- ACTION ITEM
Each line below that includes "newcommand" counts once; report the total and nothing more.

- GIVEN RECORDS
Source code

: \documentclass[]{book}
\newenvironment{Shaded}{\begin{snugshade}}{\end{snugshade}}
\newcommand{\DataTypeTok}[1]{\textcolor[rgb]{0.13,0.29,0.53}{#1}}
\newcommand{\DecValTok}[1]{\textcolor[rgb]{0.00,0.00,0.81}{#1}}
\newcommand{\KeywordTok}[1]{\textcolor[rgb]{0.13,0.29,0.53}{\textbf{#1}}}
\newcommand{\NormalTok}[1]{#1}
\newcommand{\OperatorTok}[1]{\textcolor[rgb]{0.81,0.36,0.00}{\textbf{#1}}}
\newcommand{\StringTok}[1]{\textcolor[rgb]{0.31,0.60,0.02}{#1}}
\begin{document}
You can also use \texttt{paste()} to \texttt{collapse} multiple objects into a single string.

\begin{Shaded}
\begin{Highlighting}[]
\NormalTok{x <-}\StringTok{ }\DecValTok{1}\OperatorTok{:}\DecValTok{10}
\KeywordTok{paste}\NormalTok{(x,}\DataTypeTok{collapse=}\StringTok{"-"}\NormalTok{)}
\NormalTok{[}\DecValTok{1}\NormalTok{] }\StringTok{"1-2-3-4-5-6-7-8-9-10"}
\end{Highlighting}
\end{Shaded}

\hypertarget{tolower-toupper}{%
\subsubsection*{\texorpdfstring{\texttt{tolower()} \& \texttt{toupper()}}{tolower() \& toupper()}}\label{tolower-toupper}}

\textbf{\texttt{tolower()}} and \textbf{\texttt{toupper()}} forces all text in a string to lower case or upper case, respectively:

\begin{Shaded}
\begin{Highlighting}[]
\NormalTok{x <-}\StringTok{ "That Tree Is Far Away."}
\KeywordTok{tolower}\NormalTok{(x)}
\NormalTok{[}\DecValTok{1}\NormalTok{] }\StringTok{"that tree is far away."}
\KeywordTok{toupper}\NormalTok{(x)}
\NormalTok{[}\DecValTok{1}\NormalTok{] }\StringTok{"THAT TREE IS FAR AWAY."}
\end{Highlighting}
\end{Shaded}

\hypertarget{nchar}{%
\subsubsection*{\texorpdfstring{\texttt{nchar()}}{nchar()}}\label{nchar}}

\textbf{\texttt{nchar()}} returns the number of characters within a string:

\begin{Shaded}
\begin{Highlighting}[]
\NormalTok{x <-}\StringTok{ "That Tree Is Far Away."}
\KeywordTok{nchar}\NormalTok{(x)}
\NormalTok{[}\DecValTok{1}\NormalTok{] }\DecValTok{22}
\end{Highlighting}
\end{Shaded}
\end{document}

- WRITTEN REPLY
6